For eighteen years (as long as I have existed) I have dedicated myself to the complete eradication of trivial and inconsequential needs. I am a man unchained; if you do not believe me, you might ask my parents, for I still live with them and they see me every day (besides being proof of the worthiness of their testimony, in itself this is a meaningless detail). The only needs they meet are the most essential, and I can confidently assure you that I provide for myself when it comes to anything spiritual.

I have taken my first steps as a hermit already, and there is no doubt that some of you might have heard of me through these actions. It does not dishearten me to hear that I am openly mocked for my single-handed assault on hypocrisy, that I am laughed at for my (as I’ve heard them described) petty disagreements on semantics, morality, or indulgences, as well as the somewhat more pointed acts of flipping over card-tables and disruption of carts selling worthless, distracting, trinkets at market. What concerns me most is the purification of the phantasmal world that I am part of, even if that world is large and unconquerable, and my quest one of Sisyphean impossibility. It is good training.
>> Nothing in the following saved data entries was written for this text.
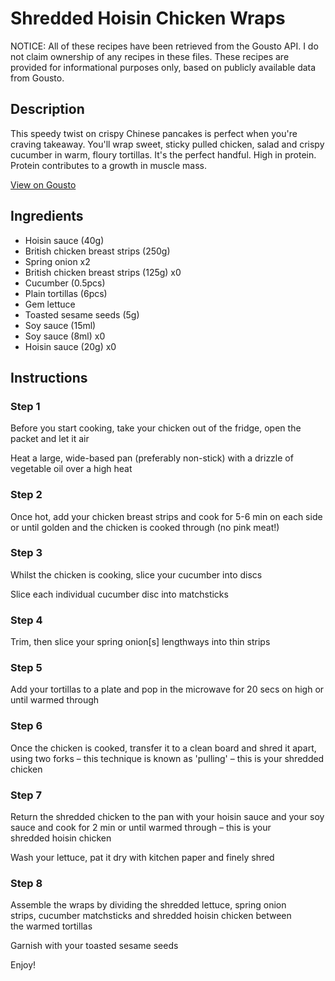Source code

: # Shredded Hoisin Chicken Wraps 

NOTICE: All of these recipes have been retrieved from the Gousto API. I do not claim ownership of any recipes in these files. These recipes are provided for informational purposes only, based on publicly available data from Gousto.

## Description

This speedy twist on crispy Chinese pancakes is perfect when you're craving takeaway. You'll wrap sweet, sticky pulled chicken, salad and crispy cucumber in warm, floury tortillas. It's the perfect handful. High in protein. Protein contributes to a growth in muscle mass.

[View on Gousto](https://www.gousto.co.uk/recipes/cookbook/quick-shredded-hoisin-chicken-wraps)

## Ingredients

- Hoisin sauce (40g)
- British chicken breast strips (250g)
- Spring onion x2
- British chicken breast strips (125g) x0
- Cucumber (0.5pcs)
- Plain tortillas (6pcs)
- Gem lettuce
- Toasted sesame seeds (5g)
- Soy sauce (15ml)
- Soy sauce (8ml) x0
- Hoisin sauce (20g) x0

## Instructions


### Step 1

Before you start cooking, take your chicken out of the fridge, open the packet and let it air

Heat a large, wide-based pan (preferably non-stick) with a drizzle of vegetable oil over a high heat


### Step 2

Once hot, add your chicken breast strips and cook for 5-6 min on each side or until golden and the chicken is cooked through (no pink meat!)


### Step 3

Whilst the chicken is cooking, slice your cucumber into discs

Slice each individual cucumber disc into matchsticks


### Step 4

Trim, then slice your spring onion[s] lengthways into thin strips


### Step 5

Add your tortillas to a plate and pop in the microwave for 20 secs on high or until warmed through


### Step 6

Once the chicken is cooked, transfer it to a clean board and shred it apart, using two forks – this technique is known as 'pulling' – this is your shredded chicken


### Step 7

Return the shredded chicken to the pan with your hoisin sauce and your soy sauce and cook for 2 min or until warmed through – this is your shredded hoisin chicken

Wash your lettuce, pat it dry with kitchen paper and finely shred

### Step 8

Assemble the wraps by dividing the shredded lettuce, spring onion strips, cucumber matchsticks and shredded hoisin chicken between the warmed tortillas

Garnish with your toasted sesame seeds

Enjoy!

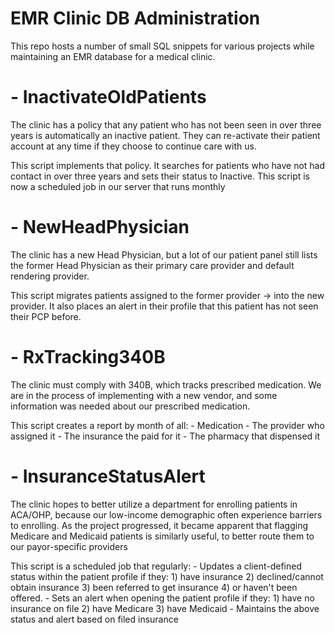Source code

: # EMR Clinic DB Administration
This repo hosts a number of small SQL snippets for various projects while maintaining an EMR database for a medical clinic.

# - InactivateOldPatients
The clinic has a policy that any patient who has not been seen in over three years is automatically an inactive patient. They can re-activate their patient account at any time if they choose to continue care with us.

This script implements that policy. It searches for patients who have not had contact in over three years and sets their status to Inactive. This script is now a scheduled job in our server that runs monthly


# - NewHeadPhysician
The clinic has a new Head Physician, but a lot of our patient panel still lists the former Head Physician as their primary care provider and default rendering provider. 

This script migrates patients assigned to the former provider -> into the new provider. It also places an alert in their profile that this patient has not seen their PCP before.

# - RxTracking340B
The clinic must comply with 340B, which tracks prescribed medication. We are in the process of implementing with a new vendor, and some information was needed about our prescribed medication.

This script creates a report by month of all:
    - Medication
    - The provider who assigned it
    - The insurance the paid for it
    - The pharmacy that dispensed it

# - InsuranceStatusAlert
The clinic hopes to better utilize a department for enrolling patients in ACA/OHP, because our low-income demographic often experience barriers to enrolling.
As the project progressed, it became apparent that flagging Medicare and Medicaid patients is similarly useful, to better route them to our payor-specific providers

This script is a scheduled job that regularly:
    - Updates a client-defined status within the patient profile if they:
        1) have insurance
        2) declined/cannot obtain insurance
        3) been referred to get insurance
        4) or haven't been offered.
    - Sets an alert when opening the patient profile if they:
        1) have no insurance on file
        2) have Medicare
        3) have Medicaid
    - Maintains the above status and alert based on filed insurance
As a child I realised very quickly the necessities of my situation, and set myself firm and unstraying from that path: I have read and digested numerous books on survival in cold climates; my english is very good, and I believe that (in some quarters) I am known for it; every day I prepare myself with a sermon (an episode of Trudeau Trudeau!— no doubt you’ve missed its rich metaphysics) and its active study. In short, I am very near to realising my desire. What I could I accomplished on my own, what little else I needed (and could not be avoided, such as my plane ticket) I received from the charity and support of my parents.

This letter I consider a gift, to all the citizens of Chanto and the surrounding country. It is an alarm. It is notification of my departure. Very shortly I will be leaving for the very edge of the world, the northern frontier. I have picked out a point of arrival: the small and remote township of Anvelle, Ontario. Its size is deliberate: the phantasmal world of demons will be manageable, perhaps even conquerable. This is my final goal, which I recognise may take years; my entire life, perhaps. Whatever suffering I undergo as a result, whatever hardships, will be penance for the final cleansing of my soul.

I say that this is an alarm for two reasons: one is it is never to late for you to pass back to the plane of reality, and through long struggle, purge your world of its demons. With my departure, your warnings will become obtuse and very few; you will not have my help to decipher them. The second alarm is for the whole of Chanto: as a city you have become impossible. Much work needs to be done. Commerce will have to be muted. Inharmonious and easy leisure will have to come to an end. Your spirit cannot be bought by pleasure. It must be worked at and tempered by suffering and noble action. For Chanto to become a city worthy of habitation, all of these things must be considered and put into action. For my part, I leave you.